Exercise prompt: Copy the listing out exactly as shown.

>>>>>

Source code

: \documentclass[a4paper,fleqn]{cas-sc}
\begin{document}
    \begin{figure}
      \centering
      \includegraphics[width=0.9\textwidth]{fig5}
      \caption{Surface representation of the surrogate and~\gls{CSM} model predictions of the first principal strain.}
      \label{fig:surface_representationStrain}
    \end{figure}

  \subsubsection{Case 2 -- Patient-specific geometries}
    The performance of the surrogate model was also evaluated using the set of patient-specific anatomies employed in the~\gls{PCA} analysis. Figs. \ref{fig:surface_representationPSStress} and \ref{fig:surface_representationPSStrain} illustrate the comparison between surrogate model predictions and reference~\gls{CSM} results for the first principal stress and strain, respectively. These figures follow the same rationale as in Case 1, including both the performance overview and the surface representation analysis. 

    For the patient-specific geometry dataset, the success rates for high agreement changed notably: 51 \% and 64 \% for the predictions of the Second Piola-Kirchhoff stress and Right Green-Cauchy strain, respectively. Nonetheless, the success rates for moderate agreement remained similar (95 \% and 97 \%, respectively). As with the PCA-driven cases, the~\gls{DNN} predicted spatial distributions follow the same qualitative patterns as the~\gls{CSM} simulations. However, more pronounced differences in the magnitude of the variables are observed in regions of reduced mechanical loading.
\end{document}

<<<<<

Written solution:
Source code

: \documentclass[a4paper,fleqn]{cas-sc}
\begin{document}
    \begin{figure}
      \centering
      \includegraphics[width=0.9\textwidth]{fig5}
      \caption{Surface representation of the surrogate and~\gls{CSM} model predictions of the first principal strain.}
      \label{fig:surface_representationStrain}
    \end{figure}

  \subsubsection{Case 2 -- Patient-specific geometries}
    The performance of the surrogate model was also evaluated using the set of patient-specific anatomies employed in the~\gls{PCA} analysis. Figs. \ref{fig:surface_representationPSStress} and \ref{fig:surface_representationPSStrain} illustrate the comparison between surrogate model predictions and reference~\gls{CSM} results for the first principal stress and strain, respectively. These figures follow the same rationale as in Case 1, including both the performance overview and the surface representation analysis. 

    For the patient-specific geometry dataset, the success rates for high agreement changed notably: 51 \% and 64 \% for the predictions of the Second Piola-Kirchhoff stress and Right Green-Cauchy strain, respectively. Nonetheless, the success rates for moderate agreement remained similar (95 \% and 97 \%, respectively). As with the PCA-driven cases, the~\gls{DNN} predicted spatial distributions follow the same qualitative patterns as the~\gls{CSM} simulations. However, more pronounced differences in the magnitude of the variables are observed in regions of reduced mechanical loading.
\end{document}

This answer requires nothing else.